> [TASK INSTRUCTIONS]: In the records that follow, locate every line with "transmitted" and extract it.
______________________________
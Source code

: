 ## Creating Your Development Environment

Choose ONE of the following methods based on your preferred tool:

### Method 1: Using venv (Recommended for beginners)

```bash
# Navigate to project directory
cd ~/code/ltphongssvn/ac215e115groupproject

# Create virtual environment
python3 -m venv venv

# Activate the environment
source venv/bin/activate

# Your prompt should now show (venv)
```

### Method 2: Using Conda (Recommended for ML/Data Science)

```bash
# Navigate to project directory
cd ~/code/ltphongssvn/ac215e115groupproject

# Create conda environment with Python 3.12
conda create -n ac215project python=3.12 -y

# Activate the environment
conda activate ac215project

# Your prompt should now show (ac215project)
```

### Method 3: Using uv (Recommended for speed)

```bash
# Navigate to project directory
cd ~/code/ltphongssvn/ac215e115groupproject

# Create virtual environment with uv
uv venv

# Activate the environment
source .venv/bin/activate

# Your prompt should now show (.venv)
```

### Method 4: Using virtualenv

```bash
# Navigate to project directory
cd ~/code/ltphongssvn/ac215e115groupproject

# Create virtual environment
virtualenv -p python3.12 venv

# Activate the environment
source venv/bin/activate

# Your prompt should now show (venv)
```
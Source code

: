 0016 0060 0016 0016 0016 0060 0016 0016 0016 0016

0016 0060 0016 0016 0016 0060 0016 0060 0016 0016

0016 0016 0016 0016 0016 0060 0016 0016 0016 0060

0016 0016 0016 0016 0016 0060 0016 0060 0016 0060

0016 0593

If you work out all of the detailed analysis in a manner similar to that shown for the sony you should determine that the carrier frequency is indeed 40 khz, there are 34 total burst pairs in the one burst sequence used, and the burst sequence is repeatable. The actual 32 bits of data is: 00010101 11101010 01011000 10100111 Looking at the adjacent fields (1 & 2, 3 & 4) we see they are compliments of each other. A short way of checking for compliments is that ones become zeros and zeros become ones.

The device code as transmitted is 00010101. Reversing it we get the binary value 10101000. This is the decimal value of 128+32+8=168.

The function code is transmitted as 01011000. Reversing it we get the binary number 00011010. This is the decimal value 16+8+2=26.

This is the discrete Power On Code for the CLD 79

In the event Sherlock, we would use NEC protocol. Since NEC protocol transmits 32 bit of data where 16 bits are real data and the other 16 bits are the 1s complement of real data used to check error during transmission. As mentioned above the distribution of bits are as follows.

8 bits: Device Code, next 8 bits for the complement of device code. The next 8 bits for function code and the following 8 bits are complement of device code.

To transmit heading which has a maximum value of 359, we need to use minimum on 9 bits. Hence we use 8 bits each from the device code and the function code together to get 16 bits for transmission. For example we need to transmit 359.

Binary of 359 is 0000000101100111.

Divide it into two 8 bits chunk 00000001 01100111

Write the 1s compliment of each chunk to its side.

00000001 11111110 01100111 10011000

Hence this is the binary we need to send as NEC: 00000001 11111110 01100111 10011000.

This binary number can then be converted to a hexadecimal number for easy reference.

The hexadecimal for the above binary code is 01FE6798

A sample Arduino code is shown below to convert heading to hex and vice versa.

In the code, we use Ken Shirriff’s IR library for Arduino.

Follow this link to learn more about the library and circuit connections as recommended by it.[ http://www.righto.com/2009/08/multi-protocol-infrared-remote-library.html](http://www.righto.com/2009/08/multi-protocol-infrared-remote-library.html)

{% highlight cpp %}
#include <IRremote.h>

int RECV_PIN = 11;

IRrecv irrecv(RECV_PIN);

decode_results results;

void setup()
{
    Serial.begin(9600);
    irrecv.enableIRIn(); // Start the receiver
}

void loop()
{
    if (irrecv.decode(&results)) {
______________________________
> [REPLY TO THE TASK]:
The device code as transmitted is 00010101. Reversing it we get the binary value 10101000. This is the decimal value of 128+32+8=168.
The function code is transmitted as 01011000. Reversing it we get the binary number 00011010. This is the decimal value 16+8+2=26.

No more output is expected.